# Milan: furia Leonardo dopo il derby.



## admin (19 Marzo 2019)

Come riportato dal Corriere dello Sport, dopo il derby e dopo la rissa sfiorata tra Biglia e Kessie, Maldini e Leonardo si sono precipitati all'interno dello spogliatoio per chiedere spiegazioni. Il brasiliano, in particolare, è apparso furioso. Leonardo avrebbe alzato la voce chiedendo spiegazioni su quanto accaduto in panchina:"Ora nessuno esce di qui finchè non chiariamo la questione" le parole dello stesso Leonardo.


----------



## Kaketto (19 Marzo 2019)

Admin ha scritto:


> Come riportato dal Corriere dello Sport, dopo il derby e dopo la rissa sfiorata tra Biglia e Kessie, Maldini e Leonardo si sono precipitati all'interno dello spogliatoio per chiedere spiegazioni. Il brasiliano, in particolare, è apparso furioso. Leonardo avrebbe alzato la voce chiedendo spiegazioni su quanto accaduto in panchina:"Ora nessuno esce di qui finchè non chiariamo la questione" le parole dello stesso Leonardo.
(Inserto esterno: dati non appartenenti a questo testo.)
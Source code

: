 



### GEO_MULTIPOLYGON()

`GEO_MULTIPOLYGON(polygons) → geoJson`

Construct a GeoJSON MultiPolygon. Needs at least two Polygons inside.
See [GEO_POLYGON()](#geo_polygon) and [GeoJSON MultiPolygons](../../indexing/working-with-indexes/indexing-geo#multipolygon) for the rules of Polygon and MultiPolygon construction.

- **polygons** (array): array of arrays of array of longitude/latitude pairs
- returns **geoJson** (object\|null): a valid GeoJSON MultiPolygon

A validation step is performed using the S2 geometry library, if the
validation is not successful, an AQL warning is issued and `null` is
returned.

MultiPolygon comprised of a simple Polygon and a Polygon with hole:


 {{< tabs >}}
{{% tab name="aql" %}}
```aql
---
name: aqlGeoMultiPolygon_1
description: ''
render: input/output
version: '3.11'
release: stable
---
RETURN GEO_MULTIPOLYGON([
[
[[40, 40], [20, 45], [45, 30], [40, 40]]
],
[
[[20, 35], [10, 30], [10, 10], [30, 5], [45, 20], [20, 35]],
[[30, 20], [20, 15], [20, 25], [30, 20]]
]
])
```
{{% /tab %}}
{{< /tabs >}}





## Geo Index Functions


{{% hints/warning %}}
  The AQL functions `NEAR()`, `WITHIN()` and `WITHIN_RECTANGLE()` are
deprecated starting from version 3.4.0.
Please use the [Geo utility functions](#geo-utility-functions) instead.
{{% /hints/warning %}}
Mi fido di Leo. E di Paolo. Spero che valuti o con attenzione anche la gestione tecnica per l'anno prossimo. Ho paura che venga riconfermato Rino. Mi dispiace ma non posso pensare di vedere questo Milan giocarsi un eventuale girone di Champions. C'e' da svoltare.


----------



## neversayconte (19 Marzo 2019)

Kaketto ha scritto:


> Mi fido di Leo. E di Paolo. Spero che valuti o con attenzione anche la gestione tecnica per l'anno prossimo. Ho paura che venga riconfermato Rino. Mi dispiace ma non posso pensare di vedere questo Milan giocarsi un eventuale girone di Champions. C'e' da svoltare.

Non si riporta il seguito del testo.